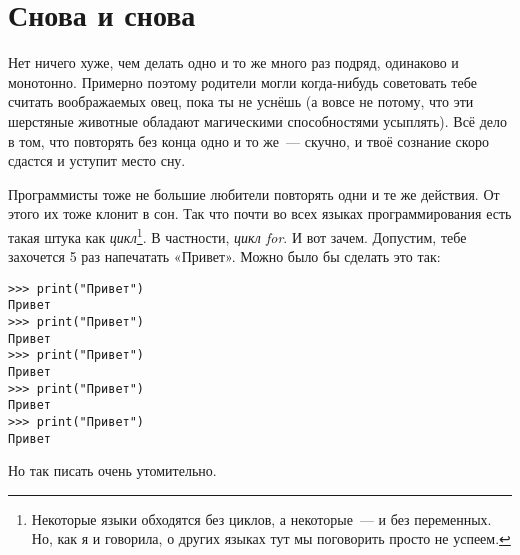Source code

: %
%
%

\chapter{Снова и снова}\label{ch:againandagain}

Нет ничего хуже, чем делать одно и то же много раз подряд, одинаково и монотонно. Примерно поэтому родители могли когда-нибудь советовать тебе считать воображаемых овец, пока ты не уснёшь (а вовсе не потому, что эти шерстяные животные обладают магическими способностями усыплять). Всё дело в том, что повторять без конца одно и то же — скучно, и твоё сознание скоро сдастся и уступит место сну.

Программисты тоже не большие любители повторять одни и те же действия. От этого их тоже клонит в сон. Так что почти во всех языках программирования есть такая штука как \textit{цикл}\footnote{Некоторые языки обходятся без циклов, а некоторые — и без переменных. Но, как я и говорила, о других языках тут мы поговорить просто не успеем.}. В частности, \textit{цикл for}. И вот зачем. Допустим, тебе захочется 5 раз напечатать «Привет». Можно было бы сделать это так:
\begin{listing}
\begin{verbatim}
>>> print("Привет")
Привет
>>> print("Привет")
Привет
>>> print("Привет")
Привет
>>> print("Привет")
Привет
>>> print("Привет")
Привет
\end{verbatim}
\end{listing}

Но так писать очень утомительно.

_Exercise directions:_ Give back exactly the run of lines that opens the material above and ends at the line with "Нет ничего хуже, чем". Omit the pictures.

_Response:_
Source code

: %
%
%

\chapter{Снова и снова}\label{ch:againandagain}

Нет ничего хуже, чем делать одно и то же много раз подряд, одинаково и монотонно. Примерно поэтому родители могли когда-нибудь советовать тебе считать воображаемых овец, пока ты не уснёшь (а вовсе не потому, что эти шерстяные животные обладают магическими способностями усыплять). Всё дело в том, что повторять без конца одно и то же — скучно, и твоё сознание скоро сдастся и уступит место сну.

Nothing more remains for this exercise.